START The data
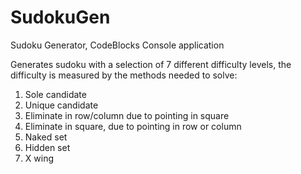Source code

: # SudokuGen

Sudoku Generator, CodeBlocks Console application

Generates sudoku with a selection of 7 different difficulty levels, the difficulty is measured by the methods needed to solve:

 1. Sole candidate
 2. Unique candidate
 3. Eliminate in row/column due to pointing in square
 4. Eliminate in square, due to pointing in row or column
 5. Naked set
 6. Hidden set
 7. X wing


 
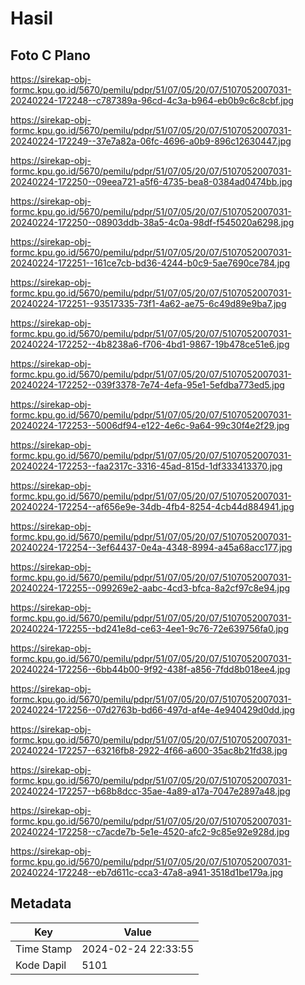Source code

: # Hasil

## Foto C Plano

https://sirekap-obj-formc.kpu.go.id/5670/pemilu/pdpr/51/07/05/20/07/5107052007031-20240224-172248--c787389a-96cd-4c3a-b964-eb0b9c6c8cbf.jpg

https://sirekap-obj-formc.kpu.go.id/5670/pemilu/pdpr/51/07/05/20/07/5107052007031-20240224-172249--37e7a82a-06fc-4696-a0b9-896c12630447.jpg

https://sirekap-obj-formc.kpu.go.id/5670/pemilu/pdpr/51/07/05/20/07/5107052007031-20240224-172250--09eea721-a5f6-4735-bea8-0384ad0474bb.jpg

https://sirekap-obj-formc.kpu.go.id/5670/pemilu/pdpr/51/07/05/20/07/5107052007031-20240224-172250--08903ddb-38a5-4c0a-98df-f545020a6298.jpg

https://sirekap-obj-formc.kpu.go.id/5670/pemilu/pdpr/51/07/05/20/07/5107052007031-20240224-172251--161ce7cb-bd36-4244-b0c9-5ae7690ce784.jpg

https://sirekap-obj-formc.kpu.go.id/5670/pemilu/pdpr/51/07/05/20/07/5107052007031-20240224-172251--93517335-73f1-4a62-ae75-6c49d89e9ba7.jpg

https://sirekap-obj-formc.kpu.go.id/5670/pemilu/pdpr/51/07/05/20/07/5107052007031-20240224-172252--4b8238a6-f706-4bd1-9867-19b478ce51e6.jpg

https://sirekap-obj-formc.kpu.go.id/5670/pemilu/pdpr/51/07/05/20/07/5107052007031-20240224-172252--039f3378-7e74-4efa-95e1-5efdba773ed5.jpg

https://sirekap-obj-formc.kpu.go.id/5670/pemilu/pdpr/51/07/05/20/07/5107052007031-20240224-172253--5006df94-e122-4e6c-9a64-99c30f4e2f29.jpg

https://sirekap-obj-formc.kpu.go.id/5670/pemilu/pdpr/51/07/05/20/07/5107052007031-20240224-172253--faa2317c-3316-45ad-815d-1df333413370.jpg

https://sirekap-obj-formc.kpu.go.id/5670/pemilu/pdpr/51/07/05/20/07/5107052007031-20240224-172254--af656e9e-34db-4fb4-8254-4cb44d884941.jpg

https://sirekap-obj-formc.kpu.go.id/5670/pemilu/pdpr/51/07/05/20/07/5107052007031-20240224-172254--3ef64437-0e4a-4348-8994-a45a68acc177.jpg

https://sirekap-obj-formc.kpu.go.id/5670/pemilu/pdpr/51/07/05/20/07/5107052007031-20240224-172255--099269e2-aabc-4cd3-bfca-8a2cf97c8e94.jpg

https://sirekap-obj-formc.kpu.go.id/5670/pemilu/pdpr/51/07/05/20/07/5107052007031-20240224-172255--bd241e8d-ce63-4ee1-9c76-72e639756fa0.jpg

https://sirekap-obj-formc.kpu.go.id/5670/pemilu/pdpr/51/07/05/20/07/5107052007031-20240224-172256--6bb44b00-9f92-438f-a856-7fdd8b018ee4.jpg

https://sirekap-obj-formc.kpu.go.id/5670/pemilu/pdpr/51/07/05/20/07/5107052007031-20240224-172256--07d2763b-bd66-497d-af4e-4e940429d0dd.jpg

https://sirekap-obj-formc.kpu.go.id/5670/pemilu/pdpr/51/07/05/20/07/5107052007031-20240224-172257--63216fb8-2922-4f66-a600-35ac8b21fd38.jpg

https://sirekap-obj-formc.kpu.go.id/5670/pemilu/pdpr/51/07/05/20/07/5107052007031-20240224-172257--b68b8dcc-35ae-4a89-a17a-7047e2897a48.jpg

https://sirekap-obj-formc.kpu.go.id/5670/pemilu/pdpr/51/07/05/20/07/5107052007031-20240224-172258--c7acde7b-5e1e-4520-afc2-9c85e92e928d.jpg

https://sirekap-obj-formc.kpu.go.id/5670/pemilu/pdpr/51/07/05/20/07/5107052007031-20240224-172248--eb7d611c-cca3-47a8-a941-3518d1be179a.jpg


## Metadata

| Key        | Value               |
| ---------- | ------------------- |
| Time Stamp | 2024-02-24 22:33:55 |
| Kode Dapil | 5101                |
END The data
## Exercise requirements
Please return all lines from the records that hold the word "square".

## Task output
 3. Eliminate in row/column due to pointing in square
 4. Eliminate in square, due to pointing in row or column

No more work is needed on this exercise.